Work to be completed = From the first line to the last, output the material exactly.

Data section =
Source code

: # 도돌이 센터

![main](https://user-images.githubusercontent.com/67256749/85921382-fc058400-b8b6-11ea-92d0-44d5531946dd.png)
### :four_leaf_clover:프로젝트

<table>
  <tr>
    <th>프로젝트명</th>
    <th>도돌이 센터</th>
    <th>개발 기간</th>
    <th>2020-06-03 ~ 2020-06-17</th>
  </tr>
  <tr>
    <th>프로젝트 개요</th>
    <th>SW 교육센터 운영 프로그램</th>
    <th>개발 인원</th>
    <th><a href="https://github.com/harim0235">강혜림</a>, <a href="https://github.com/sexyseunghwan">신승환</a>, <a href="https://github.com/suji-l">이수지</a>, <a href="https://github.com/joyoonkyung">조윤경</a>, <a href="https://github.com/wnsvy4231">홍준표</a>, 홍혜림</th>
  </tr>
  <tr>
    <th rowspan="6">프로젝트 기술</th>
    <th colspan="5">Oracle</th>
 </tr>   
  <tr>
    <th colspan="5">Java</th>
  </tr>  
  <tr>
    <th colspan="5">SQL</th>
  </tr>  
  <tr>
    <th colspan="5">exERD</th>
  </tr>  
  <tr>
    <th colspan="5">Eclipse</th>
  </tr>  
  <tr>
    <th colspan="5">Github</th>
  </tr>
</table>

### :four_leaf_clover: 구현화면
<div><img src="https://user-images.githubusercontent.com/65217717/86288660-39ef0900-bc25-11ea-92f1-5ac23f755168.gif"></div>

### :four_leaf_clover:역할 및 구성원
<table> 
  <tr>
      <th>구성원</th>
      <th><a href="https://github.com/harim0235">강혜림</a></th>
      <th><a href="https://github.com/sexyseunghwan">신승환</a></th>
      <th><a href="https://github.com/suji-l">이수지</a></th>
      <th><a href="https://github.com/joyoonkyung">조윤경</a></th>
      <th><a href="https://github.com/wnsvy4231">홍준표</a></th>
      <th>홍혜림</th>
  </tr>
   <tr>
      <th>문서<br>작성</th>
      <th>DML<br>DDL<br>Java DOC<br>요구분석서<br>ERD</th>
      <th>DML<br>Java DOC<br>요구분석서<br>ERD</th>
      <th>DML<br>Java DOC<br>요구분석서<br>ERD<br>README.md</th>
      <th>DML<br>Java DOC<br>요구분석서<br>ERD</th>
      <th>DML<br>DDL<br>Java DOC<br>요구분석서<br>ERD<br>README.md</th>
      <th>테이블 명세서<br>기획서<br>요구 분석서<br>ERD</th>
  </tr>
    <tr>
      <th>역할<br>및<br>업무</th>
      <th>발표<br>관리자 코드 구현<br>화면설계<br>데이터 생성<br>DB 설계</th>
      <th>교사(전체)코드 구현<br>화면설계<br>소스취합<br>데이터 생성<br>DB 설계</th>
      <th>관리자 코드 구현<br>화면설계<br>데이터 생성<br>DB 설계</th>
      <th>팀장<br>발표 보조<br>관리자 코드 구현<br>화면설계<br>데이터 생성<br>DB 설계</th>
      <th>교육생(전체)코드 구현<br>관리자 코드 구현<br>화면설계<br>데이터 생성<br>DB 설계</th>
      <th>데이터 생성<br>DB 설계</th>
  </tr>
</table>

Written response =
Source code

: # 도돌이 센터

![main](https://user-images.githubusercontent.com/67256749/85921382-fc058400-b8b6-11ea-92d0-44d5531946dd.png)
### :four_leaf_clover:프로젝트

<table>
  <tr>
    <th>프로젝트명</th>
    <th>도돌이 센터</th>
    <th>개발 기간</th>
    <th>2020-06-03 ~ 2020-06-17</th>
  </tr>
  <tr>
    <th>프로젝트 개요</th>
    <th>SW 교육센터 운영 프로그램</th>
    <th>개발 인원</th>
    <th><a href="https://github.com/harim0235">강혜림</a>, <a href="https://github.com/sexyseunghwan">신승환</a>, <a href="https://github.com/suji-l">이수지</a>, <a href="https://github.com/joyoonkyung">조윤경</a>, <a href="https://github.com/wnsvy4231">홍준표</a>, 홍혜림</th>
  </tr>
  <tr>
    <th rowspan="6">프로젝트 기술</th>
    <th colspan="5">Oracle</th>
 </tr>   
  <tr>
    <th colspan="5">Java</th>
  </tr>  
  <tr>
    <th colspan="5">SQL</th>
  </tr>  
  <tr>
    <th colspan="5">exERD</th>
  </tr>  
  <tr>
    <th colspan="5">Eclipse</th>
  </tr>  
  <tr>
    <th colspan="5">Github</th>
  </tr>
</table>

### :four_leaf_clover: 구현화면
<div><img src="https://user-images.githubusercontent.com/65217717/86288660-39ef0900-bc25-11ea-92f1-5ac23f755168.gif"></div>

### :four_leaf_clover:역할 및 구성원
<table> 
  <tr>
      <th>구성원</th>
      <th><a href="https://github.com/harim0235">강혜림</a></th>
      <th><a href="https://github.com/sexyseunghwan">신승환</a></th>
      <th><a href="https://github.com/suji-l">이수지</a></th>
      <th><a href="https://github.com/joyoonkyung">조윤경</a></th>
      <th><a href="https://github.com/wnsvy4231">홍준표</a></th>
      <th>홍혜림</th>
  </tr>
   <tr>
      <th>문서<br>작성</th>
      <th>DML<br>DDL<br>Java DOC<br>요구분석서<br>ERD</th>
      <th>DML<br>Java DOC<br>요구분석서<br>ERD</th>
      <th>DML<br>Java DOC<br>요구분석서<br>ERD<br>README.md</th>
      <th>DML<br>Java DOC<br>요구분석서<br>ERD</th>
      <th>DML<br>DDL<br>Java DOC<br>요구분석서<br>ERD<br>README.md</th>
      <th>테이블 명세서<br>기획서<br>요구 분석서<br>ERD</th>
  </tr>
    <tr>
      <th>역할<br>및<br>업무</th>
      <th>발표<br>관리자 코드 구현<br>화면설계<br>데이터 생성<br>DB 설계</th>
      <th>교사(전체)코드 구현<br>화면설계<br>소스취합<br>데이터 생성<br>DB 설계</th>
      <th>관리자 코드 구현<br>화면설계<br>데이터 생성<br>DB 설계</th>
      <th>팀장<br>발표 보조<br>관리자 코드 구현<br>화면설계<br>데이터 생성<br>DB 설계</th>
      <th>교육생(전체)코드 구현<br>관리자 코드 구현<br>화면설계<br>데이터 생성<br>DB 설계</th>
      <th>데이터 생성<br>DB 설계</th>
  </tr>
</table>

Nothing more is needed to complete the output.